Working on Poolbeg Chimneys

Steeplejack on ringsend chimneys pg 36

Brian Segar was a seaman in The Royal Navy. While in training school at just seventeen, he was the quickest of 200 boys to climb to the top of the mast on ship, so it really is no surprise that after he left the Navy he became a steeplejack.

When I first met Brian and asked him about working on the chimneys he recited such encyclopaedic detail that I felt as if he must have been reading a maintenance report on the chimneys, but every job Brian worked on was unique and left its own story with him.

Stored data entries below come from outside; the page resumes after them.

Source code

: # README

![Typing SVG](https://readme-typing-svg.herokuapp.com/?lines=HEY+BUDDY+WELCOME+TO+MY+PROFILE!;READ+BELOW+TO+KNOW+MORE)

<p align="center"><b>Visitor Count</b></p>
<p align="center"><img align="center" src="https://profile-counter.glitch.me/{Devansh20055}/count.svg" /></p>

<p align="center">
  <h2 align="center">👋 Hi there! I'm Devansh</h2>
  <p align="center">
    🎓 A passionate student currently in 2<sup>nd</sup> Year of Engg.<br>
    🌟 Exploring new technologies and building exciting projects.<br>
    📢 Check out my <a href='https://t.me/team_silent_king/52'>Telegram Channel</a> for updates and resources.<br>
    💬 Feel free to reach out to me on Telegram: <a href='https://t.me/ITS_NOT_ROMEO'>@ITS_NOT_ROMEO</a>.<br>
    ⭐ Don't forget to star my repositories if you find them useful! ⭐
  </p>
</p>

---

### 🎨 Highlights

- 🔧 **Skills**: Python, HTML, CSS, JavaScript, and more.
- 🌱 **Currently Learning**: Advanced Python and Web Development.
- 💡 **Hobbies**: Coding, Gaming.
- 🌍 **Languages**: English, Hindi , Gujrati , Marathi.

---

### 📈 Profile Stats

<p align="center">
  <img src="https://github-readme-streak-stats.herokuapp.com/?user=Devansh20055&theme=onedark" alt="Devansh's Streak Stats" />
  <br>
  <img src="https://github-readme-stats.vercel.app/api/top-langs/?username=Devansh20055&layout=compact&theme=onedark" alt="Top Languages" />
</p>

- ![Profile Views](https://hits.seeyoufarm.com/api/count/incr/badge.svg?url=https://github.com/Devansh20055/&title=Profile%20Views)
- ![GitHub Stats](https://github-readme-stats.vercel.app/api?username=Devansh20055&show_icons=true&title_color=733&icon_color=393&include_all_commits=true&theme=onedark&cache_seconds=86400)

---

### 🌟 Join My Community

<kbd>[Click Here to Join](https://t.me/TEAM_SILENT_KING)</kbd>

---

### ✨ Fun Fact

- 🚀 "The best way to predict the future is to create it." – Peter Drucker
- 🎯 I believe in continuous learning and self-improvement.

“I remember the first time I encountered the power station chimneys at Ringsend – number 1 and number 2 chimneys are 650 foot in height, the diameter is 15 feet at the top and 30 feet at the bottom. Maintenance to these chimneys was carried out by steeplejacks who erected internal rigs and assembly systems with alpha 500 climbers. These are designed to climb 9.5mm wires which were suspended from beams that span the top of the chimneys. This allowed us access to demolish and rebuild sets of lining that were damaged during the running of the chimneys.”

Brian took part in the maintenance of both chimneys since 1991, first of all with Finn Steeplejacks and in later years with J Rainey and Company Steeplejacks. He told me they were built by Tileman from the UK who were well known in England for building refinery chimneys – they were industrial concrete chimney builders. They used a system called slip form which involved a circle shape of shuttering. Poured concrete went into that circle shape, then, when that dried, the circle of shuttering would be moved upwards and more concrete poured in, so the chimney grew from the ground up, one piece of concentric cement on top of another.

Brian is well travelled and showed me a video of him climbing the weather vane in Killarney Cathedral, truly a job for someone who climbed rigging for years. As our conversation comes to an end he jokingly tells me how on occasion, for a few glasses of rum, he would dive from the mast of a ship into the Mediterranean Sea.